The expected gradient outer product recovers the average variation of f in all directions. This can be seen as follows: The directional derivative at x along v \in \mathbb{R}^d is given by \displaystyle {f'}_v(x) = \nabla f(x)^T v or \mathbb{E}_X |{f'}_v(X)|^2 = \mathbb{E}_X (v^T G(X) v) = v^T (\mathbb{E}_X G(X))v.

From the above it follows that if f does not vary along v then v must be in the null space of \mathbb{E}_X (G(X)).

Infact it is not hard to show that the relevant subspace P as defined earlier can also be recovered from \mathbb{E}_X (G(X)).
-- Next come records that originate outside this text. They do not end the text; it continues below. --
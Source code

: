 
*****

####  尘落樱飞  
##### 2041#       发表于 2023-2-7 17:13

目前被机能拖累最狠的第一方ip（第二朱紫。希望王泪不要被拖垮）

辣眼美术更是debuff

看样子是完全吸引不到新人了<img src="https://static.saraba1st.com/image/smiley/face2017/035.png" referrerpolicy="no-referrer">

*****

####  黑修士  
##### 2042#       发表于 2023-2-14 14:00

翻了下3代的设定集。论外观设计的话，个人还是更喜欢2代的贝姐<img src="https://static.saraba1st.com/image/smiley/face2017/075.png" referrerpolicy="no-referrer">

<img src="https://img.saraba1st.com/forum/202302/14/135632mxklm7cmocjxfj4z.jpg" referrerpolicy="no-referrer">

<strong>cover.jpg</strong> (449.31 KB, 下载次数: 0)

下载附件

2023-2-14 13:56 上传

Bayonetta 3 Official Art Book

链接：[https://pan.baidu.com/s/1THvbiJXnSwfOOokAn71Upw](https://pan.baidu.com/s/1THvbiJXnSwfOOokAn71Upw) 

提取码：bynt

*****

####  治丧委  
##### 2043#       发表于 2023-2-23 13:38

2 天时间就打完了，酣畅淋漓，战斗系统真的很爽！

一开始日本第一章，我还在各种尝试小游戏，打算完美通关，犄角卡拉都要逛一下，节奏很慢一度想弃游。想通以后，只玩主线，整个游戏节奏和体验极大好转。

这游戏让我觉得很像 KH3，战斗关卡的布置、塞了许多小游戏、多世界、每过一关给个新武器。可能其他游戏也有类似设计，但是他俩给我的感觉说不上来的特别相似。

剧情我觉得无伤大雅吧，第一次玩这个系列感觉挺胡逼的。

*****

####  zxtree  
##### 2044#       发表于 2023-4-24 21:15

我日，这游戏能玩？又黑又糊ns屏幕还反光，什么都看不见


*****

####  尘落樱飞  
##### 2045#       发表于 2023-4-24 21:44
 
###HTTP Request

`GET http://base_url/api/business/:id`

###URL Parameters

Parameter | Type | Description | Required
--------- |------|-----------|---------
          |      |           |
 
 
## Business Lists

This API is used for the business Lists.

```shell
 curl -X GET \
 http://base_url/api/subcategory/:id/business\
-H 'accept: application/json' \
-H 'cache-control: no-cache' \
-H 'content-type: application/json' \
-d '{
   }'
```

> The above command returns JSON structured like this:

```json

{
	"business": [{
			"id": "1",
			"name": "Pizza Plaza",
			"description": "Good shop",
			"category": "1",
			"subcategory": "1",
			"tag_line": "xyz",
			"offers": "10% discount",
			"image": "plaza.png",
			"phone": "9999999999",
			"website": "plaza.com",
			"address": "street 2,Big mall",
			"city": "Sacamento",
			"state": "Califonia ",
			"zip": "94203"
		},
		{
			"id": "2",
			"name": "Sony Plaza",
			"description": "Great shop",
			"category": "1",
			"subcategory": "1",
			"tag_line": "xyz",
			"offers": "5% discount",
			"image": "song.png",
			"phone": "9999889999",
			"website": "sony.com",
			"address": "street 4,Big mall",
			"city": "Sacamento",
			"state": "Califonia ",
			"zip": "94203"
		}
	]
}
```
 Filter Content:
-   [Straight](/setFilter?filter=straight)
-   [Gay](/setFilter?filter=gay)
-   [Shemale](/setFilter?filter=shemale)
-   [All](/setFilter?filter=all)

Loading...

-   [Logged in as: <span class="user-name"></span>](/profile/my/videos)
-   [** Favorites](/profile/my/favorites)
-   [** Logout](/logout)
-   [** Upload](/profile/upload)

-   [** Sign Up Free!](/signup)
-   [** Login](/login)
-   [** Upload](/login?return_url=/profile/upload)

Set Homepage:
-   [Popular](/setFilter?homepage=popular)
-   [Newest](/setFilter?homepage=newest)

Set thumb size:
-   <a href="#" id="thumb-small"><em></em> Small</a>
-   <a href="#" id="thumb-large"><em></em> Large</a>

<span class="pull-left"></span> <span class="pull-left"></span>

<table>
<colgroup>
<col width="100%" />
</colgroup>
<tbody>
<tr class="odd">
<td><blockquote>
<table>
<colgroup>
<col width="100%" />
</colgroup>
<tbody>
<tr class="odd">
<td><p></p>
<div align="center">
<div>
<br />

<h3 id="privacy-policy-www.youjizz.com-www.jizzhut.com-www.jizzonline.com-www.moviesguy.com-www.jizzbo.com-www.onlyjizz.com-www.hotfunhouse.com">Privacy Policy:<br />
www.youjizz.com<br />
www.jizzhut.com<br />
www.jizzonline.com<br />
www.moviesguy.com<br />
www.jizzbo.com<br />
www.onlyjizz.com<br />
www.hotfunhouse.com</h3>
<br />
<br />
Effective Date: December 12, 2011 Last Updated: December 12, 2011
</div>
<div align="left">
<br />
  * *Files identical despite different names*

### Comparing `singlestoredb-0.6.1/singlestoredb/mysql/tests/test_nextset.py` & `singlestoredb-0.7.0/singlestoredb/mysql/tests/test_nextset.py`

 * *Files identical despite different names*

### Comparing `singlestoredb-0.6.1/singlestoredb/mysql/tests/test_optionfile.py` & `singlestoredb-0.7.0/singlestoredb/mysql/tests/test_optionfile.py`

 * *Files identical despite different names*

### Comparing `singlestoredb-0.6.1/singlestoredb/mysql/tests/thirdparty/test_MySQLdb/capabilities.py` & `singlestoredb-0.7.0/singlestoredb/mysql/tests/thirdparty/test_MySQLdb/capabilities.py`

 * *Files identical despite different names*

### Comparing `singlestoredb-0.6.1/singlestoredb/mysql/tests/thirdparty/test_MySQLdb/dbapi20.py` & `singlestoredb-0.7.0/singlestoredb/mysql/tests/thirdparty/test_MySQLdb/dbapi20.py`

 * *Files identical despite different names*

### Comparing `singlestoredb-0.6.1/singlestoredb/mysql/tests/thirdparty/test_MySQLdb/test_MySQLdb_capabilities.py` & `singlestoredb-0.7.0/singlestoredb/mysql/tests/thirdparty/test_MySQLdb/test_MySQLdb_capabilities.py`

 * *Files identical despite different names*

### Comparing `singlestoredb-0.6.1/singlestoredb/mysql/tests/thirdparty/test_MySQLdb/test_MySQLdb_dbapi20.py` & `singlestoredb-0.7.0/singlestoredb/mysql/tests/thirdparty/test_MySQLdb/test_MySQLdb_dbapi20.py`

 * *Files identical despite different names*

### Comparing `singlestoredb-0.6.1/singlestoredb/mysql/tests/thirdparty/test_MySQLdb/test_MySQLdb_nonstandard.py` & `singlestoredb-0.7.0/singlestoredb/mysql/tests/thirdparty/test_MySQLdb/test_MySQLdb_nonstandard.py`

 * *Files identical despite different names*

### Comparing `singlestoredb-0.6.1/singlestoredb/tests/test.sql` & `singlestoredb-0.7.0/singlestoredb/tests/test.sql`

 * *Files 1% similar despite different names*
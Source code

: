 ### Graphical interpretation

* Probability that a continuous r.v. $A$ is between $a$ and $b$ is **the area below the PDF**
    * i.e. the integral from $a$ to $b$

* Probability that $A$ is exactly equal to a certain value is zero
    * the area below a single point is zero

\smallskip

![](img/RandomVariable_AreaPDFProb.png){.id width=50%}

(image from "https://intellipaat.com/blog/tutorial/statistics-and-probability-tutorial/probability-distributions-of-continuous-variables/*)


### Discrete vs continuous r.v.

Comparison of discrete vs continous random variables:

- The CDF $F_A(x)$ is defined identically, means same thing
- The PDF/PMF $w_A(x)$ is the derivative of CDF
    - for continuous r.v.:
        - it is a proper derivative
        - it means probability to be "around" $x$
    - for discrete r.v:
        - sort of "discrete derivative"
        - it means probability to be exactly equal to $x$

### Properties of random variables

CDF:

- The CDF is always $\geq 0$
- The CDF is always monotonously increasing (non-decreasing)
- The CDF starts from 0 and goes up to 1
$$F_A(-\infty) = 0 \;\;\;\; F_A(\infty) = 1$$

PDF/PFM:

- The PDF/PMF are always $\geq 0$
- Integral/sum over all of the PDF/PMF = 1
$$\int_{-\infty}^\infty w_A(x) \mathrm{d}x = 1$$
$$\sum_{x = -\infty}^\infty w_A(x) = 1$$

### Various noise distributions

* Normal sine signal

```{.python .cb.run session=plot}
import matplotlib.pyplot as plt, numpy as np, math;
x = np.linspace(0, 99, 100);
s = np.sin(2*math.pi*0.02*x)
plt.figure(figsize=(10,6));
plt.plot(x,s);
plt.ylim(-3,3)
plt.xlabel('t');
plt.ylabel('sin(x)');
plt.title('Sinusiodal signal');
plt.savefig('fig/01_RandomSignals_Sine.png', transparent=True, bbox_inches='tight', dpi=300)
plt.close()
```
This fact is given in the following lemma.

Lemma: Under the assumed model i.e. Y \approx f(PX), the gradient outer product matrix \mathbb{E}_X (G(X)) is of rank at most k. Let \{v_1, v_2, \dots, v_k \} be the eigenvectors of \mathbb{E}_X (G(X)) corresponding to the top k eigenvalues of \mathbb{E}_X (G(X)). Then the following is true:

span(P) = span(v_1, v_2, \dots, v_k)

This means that a spectral decomposition of \mathbb{E}_X (G(X)) recovers the relevant subspace. Also note that the Gradient Outer Product corresponds to a kind of a supervised version of Principal Component Analysis.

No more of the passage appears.